I hate my new class. Tiger class. Solid blocks of masculinity landing right on the syllables of ‘TIGER CLASS’. I wanted to be in Bunny class. A class where pastel colors are chewed in the most soft way one can ever get to. Not so excited, I fluttered my butterfly wings attached to my bag, then toe by toe, I made my way into Tiger class.
There were the boys, and there were the girls. Basically, color coordinates, the blues and the pinks. An oblivious act of prejudice, we ended up alienating boys who were too feminine, excluding girls who were too invulnerable.

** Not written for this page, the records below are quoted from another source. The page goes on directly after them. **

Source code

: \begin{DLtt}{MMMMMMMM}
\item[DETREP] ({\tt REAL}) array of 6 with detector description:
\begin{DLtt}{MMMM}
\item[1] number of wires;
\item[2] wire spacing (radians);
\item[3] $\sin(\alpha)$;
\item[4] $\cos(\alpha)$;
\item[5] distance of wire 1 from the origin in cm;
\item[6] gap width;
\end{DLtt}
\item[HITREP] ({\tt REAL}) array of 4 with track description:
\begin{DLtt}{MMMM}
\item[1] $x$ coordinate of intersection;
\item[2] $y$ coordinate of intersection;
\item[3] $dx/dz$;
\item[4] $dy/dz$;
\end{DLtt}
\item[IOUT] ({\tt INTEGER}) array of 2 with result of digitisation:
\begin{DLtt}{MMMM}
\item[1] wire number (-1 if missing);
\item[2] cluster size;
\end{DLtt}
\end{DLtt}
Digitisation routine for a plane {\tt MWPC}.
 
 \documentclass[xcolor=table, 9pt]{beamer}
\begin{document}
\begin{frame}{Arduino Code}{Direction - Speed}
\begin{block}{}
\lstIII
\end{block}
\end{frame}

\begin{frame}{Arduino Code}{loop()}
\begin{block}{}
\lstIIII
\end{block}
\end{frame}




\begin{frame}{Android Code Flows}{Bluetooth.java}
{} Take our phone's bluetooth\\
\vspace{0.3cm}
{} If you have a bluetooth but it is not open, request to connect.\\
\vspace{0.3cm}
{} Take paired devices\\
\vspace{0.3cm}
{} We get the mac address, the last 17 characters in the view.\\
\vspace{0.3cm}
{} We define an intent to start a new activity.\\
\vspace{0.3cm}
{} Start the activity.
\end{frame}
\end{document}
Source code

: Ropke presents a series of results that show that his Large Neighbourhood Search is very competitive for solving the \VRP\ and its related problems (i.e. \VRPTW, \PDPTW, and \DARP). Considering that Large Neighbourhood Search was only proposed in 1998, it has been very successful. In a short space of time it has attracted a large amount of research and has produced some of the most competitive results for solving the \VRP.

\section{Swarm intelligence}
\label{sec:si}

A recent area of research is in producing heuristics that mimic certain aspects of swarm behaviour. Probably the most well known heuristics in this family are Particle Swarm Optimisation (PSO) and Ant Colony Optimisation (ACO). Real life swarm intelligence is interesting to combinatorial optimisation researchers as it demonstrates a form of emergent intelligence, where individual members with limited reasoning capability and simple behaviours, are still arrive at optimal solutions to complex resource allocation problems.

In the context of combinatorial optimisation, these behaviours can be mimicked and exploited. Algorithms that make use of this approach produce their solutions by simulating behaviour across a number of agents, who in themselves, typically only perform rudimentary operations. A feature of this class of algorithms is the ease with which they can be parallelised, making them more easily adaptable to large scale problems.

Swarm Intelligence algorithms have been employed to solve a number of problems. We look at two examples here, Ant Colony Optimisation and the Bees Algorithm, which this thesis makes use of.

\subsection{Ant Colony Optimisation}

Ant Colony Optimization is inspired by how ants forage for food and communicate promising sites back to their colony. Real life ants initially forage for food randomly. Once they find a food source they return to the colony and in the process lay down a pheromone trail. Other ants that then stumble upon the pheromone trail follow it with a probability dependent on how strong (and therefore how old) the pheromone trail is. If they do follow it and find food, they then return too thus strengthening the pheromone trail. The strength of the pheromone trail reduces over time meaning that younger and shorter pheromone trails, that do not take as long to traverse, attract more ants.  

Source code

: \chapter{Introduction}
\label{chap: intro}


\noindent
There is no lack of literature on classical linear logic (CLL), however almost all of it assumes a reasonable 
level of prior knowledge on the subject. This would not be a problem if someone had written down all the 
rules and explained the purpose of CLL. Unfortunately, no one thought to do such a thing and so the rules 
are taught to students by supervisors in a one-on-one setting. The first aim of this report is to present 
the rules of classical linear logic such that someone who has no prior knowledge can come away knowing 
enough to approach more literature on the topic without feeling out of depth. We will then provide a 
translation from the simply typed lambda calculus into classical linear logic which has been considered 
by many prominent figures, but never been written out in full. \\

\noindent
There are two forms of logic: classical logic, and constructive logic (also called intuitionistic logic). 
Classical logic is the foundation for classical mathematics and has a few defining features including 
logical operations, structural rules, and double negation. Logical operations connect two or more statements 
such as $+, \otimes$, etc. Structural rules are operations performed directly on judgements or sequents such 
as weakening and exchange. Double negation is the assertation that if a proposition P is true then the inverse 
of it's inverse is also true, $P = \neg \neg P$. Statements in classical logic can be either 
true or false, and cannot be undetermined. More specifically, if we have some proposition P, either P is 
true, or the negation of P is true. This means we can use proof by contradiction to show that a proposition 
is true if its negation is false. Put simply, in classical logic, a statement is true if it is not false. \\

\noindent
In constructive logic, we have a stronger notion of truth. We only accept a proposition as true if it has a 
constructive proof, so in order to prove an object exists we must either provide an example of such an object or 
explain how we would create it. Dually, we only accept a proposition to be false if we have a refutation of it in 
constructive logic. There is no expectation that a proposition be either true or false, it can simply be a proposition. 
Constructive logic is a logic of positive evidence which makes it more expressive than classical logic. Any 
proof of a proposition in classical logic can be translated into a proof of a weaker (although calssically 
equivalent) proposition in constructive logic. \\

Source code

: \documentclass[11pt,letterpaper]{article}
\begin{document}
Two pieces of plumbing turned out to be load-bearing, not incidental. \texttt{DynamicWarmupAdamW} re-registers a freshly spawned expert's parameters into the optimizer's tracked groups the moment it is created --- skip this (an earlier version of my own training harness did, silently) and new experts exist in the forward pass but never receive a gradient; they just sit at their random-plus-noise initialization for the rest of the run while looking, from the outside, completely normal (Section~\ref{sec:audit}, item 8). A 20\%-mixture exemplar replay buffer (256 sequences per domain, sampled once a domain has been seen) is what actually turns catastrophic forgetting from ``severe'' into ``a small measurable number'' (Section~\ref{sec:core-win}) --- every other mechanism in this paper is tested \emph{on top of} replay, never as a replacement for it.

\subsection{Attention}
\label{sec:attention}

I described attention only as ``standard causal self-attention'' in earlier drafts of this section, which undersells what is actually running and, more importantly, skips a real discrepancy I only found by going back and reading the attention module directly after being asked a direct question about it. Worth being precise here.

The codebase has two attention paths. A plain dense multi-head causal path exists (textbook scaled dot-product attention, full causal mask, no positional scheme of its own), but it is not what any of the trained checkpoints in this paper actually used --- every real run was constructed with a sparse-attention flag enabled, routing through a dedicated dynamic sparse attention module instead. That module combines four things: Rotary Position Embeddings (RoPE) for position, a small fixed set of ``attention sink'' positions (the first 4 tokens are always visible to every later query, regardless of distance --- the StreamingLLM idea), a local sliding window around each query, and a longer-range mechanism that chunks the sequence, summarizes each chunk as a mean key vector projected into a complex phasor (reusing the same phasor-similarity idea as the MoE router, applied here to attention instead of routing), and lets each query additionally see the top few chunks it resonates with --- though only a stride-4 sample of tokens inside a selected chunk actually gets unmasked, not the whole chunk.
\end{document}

We always bordered ourselves away from harsh brawny activities. Those were for boys. Girls would play something called ‘roleplaying.’ No. It is not fun. I got stressed over socializing. These girls whom I supposed as my life long clique, bored me. I lost the patience to even hope for something exciting, something to make me flinch or gasp. We would- I mean they would- talk badly of the boys. I had no interest in talking badly of
something we had already separated ourselves from. I rolled my eyes, giving my consciousness a millisecond break, then rolled them back to the tedious conversation. Immediately zoning out, again, I preferred to reason with myself. I’ve taken a lot of wisdom from myself and my mother. And so, I’ve came to an incredulous conclusion: I’m going to hand myself over to the blue.
I took a last glance at the girls. “Hypocrites,” I whispered. Then disappeared.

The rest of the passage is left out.